◆ Your assignment
Return exactly the lines of the records below, starting at the line that contains "- 🌐 Currently" and ending at the line that contains "- [whisper-rs](https://github.com/tazz4843/whisper-rs): Rust", with both of those lines kept.

BEGIN Available data

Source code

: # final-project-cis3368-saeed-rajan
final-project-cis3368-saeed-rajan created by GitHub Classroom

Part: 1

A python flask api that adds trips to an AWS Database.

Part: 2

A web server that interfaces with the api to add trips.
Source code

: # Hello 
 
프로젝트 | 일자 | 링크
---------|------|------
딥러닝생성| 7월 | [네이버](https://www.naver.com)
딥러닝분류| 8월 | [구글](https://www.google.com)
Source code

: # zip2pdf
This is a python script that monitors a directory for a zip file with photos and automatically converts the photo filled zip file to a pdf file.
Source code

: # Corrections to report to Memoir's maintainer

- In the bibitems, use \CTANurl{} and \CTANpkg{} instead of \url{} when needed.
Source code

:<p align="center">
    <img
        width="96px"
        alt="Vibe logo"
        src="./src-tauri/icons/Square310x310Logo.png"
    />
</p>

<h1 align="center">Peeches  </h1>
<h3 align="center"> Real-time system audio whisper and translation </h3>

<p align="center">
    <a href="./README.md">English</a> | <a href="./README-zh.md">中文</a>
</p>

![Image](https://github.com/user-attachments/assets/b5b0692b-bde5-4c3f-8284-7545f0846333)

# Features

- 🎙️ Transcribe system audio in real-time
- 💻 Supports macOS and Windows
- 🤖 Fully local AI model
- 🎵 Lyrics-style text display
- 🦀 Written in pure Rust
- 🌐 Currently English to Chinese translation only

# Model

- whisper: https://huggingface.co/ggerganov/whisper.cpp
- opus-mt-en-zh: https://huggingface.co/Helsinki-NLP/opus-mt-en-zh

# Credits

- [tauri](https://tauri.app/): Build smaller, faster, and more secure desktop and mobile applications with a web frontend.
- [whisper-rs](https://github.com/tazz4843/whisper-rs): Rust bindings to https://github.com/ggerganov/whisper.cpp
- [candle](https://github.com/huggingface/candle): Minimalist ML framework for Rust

END Available data

◆ Task result
- 🌐 Currently English to Chinese translation only

# Model

- whisper: https://huggingface.co/ggerganov/whisper.cpp
- opus-mt-en-zh: https://huggingface.co/Helsinki-NLP/opus-mt-en-zh

# Credits

- [tauri](https://tauri.app/): Build smaller, faster, and more secure desktop and mobile applications with a web frontend.
- [whisper-rs](https://github.com/tazz4843/whisper-rs): Rust bindings to https://github.com/ggerganov/whisper.cpp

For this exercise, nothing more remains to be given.